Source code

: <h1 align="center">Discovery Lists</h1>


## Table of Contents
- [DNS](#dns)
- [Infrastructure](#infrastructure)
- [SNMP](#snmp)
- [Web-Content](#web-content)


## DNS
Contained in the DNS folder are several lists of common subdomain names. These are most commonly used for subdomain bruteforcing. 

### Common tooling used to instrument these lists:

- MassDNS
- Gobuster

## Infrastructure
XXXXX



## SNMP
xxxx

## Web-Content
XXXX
========================================
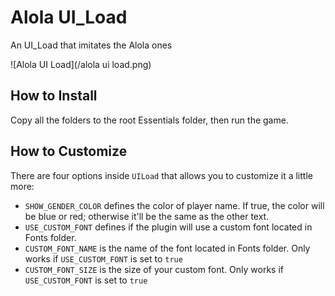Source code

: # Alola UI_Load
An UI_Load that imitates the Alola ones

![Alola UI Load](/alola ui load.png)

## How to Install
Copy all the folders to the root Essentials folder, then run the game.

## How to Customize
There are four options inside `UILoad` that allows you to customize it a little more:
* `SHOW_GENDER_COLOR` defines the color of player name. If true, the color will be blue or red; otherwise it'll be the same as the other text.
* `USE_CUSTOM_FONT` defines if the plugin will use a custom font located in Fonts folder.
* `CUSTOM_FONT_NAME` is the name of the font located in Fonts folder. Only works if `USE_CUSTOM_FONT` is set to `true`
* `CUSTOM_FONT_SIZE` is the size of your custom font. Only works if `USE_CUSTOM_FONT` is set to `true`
========================================
# EXERCISE BRIEF
Wherever a line in the data above contains the word "works", copy that line.

# EXERCISE RESPONSE
* `CUSTOM_FONT_NAME` is the name of the font located in Fonts folder. Only works if `USE_CUSTOM_FONT` is set to `true`
* `CUSTOM_FONT_SIZE` is the size of your custom font. Only works if `USE_CUSTOM_FONT` is set to `true`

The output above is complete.